Mather, who graduated from Penn State in 1989 with a bachelor of science degree in engineering science and in 1990 with a master of science degree in engineering mechanics, said his own experiences as a first-generation student in the College of Engineering and the University Scholars Program — the predecessor to the Schreyer Honors College — significantly influenced his career trajectory and inspired him to remain connected to his alma mater.

“I was drawn to the position by the college’s global excellence, coupled with my own transformative experience in the University Scholars Program,” said Mather. “Since those formative years, I have watched the program grow into the truly distinguished college that it is today — thanks to the generosity of many individuals and the wise leadership of its deans — with activities and a tight-knit community that helps each student achieve ambitious learning outcomes and positions them well to become ethical agents of positive change.”

Mather is returning to Penn State after serving as dean of Bucknell’s College of Engineering for the past five years.
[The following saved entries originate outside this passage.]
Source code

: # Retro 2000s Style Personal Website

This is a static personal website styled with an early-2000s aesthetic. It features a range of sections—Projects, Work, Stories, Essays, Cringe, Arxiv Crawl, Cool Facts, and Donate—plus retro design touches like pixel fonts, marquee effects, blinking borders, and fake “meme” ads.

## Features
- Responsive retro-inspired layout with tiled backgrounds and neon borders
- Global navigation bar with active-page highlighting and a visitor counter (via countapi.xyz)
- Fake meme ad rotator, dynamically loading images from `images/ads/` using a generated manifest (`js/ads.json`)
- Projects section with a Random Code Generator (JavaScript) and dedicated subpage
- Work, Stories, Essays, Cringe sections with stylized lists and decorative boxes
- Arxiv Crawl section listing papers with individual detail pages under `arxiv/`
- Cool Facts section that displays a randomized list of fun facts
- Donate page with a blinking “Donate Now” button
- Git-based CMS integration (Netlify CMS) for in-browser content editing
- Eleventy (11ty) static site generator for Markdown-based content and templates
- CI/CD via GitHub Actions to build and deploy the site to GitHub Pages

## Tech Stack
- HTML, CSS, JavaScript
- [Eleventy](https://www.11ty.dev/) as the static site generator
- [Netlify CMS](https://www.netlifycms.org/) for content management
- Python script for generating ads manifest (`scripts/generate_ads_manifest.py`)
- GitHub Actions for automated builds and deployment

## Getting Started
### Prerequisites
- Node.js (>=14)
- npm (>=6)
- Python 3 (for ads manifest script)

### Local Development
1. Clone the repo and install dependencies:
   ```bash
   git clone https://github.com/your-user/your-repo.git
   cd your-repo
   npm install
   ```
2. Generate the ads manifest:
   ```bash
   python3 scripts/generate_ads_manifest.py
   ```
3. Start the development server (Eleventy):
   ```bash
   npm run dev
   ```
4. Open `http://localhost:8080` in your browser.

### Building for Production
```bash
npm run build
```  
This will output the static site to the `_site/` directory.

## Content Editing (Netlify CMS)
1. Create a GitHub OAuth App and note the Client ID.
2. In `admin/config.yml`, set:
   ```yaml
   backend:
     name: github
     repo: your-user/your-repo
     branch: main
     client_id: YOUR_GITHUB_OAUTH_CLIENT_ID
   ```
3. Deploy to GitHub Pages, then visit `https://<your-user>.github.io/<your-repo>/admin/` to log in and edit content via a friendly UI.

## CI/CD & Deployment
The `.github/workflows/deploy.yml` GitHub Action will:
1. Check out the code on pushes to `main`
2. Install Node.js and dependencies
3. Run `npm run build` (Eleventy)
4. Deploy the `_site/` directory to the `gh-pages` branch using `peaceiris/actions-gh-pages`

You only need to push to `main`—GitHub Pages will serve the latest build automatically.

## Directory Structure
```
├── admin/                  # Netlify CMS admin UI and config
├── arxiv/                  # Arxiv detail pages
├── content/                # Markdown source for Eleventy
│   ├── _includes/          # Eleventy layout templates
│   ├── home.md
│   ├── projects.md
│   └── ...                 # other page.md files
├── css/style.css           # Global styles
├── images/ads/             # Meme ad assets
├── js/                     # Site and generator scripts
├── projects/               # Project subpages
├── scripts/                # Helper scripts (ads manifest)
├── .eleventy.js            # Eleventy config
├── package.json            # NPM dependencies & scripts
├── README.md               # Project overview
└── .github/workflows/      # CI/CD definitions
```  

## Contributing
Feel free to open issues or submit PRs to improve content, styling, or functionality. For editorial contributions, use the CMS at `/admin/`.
Prior to his arrival at Bucknell, Mather was the Milton and Ann Stevenson Professor of Biomedical and Chemical Engineering at Syracuse University from 2007 to 2016. At Syracuse, Mather created and served as founding director of the interdisciplinary Syracuse Biomaterials Institute, and he held the position of faculty chair at Syracuse’s College of Engineering and Computer Science.

From 2004 to 2007, Mather was a tenured associate professor of macromolecular science and engineering at Case Western Reserve University, where he established a research program on functional biomaterials. Mather began his academic career in 1999 at the University of Connecticut, where he studied liquid crystalline polymers, hybrid inorganic-organic polymers and fuel cell membranes as an assistant professor before being promoted to associate professor with tenure in 2003. After earning a doctorate in materials engineering from the University of California at Santa Barbara in 1994, Mather worked for the Air Force Research Laboratory until 1999, focusing on polymeric nanocomposites.

Mather’s scholarly interests and expertise center on smart materials, including shape memory polymers, self-healing materials, polymeric nanocomposites, and biodegradable polymers for medical devices. He remains active as a researcher and is the author of more than 150 peer-reviewed papers, an inventor on more than 35 patents, and a fellow of both the Society of Plastics Engineers and the American Institute for Medical and Biological Engineering.

He is the editor-in-chief of the journal Polymer Reviews and former associate editor of Polymer Bulletin. Mather has won three student-nominated teaching awards, directed more than 100 undergraduate research projects, and prides himself on innovative and engaging teaching methods. He also enjoys traveling to give scientific lectures and has delivered 200 invited lectures to date.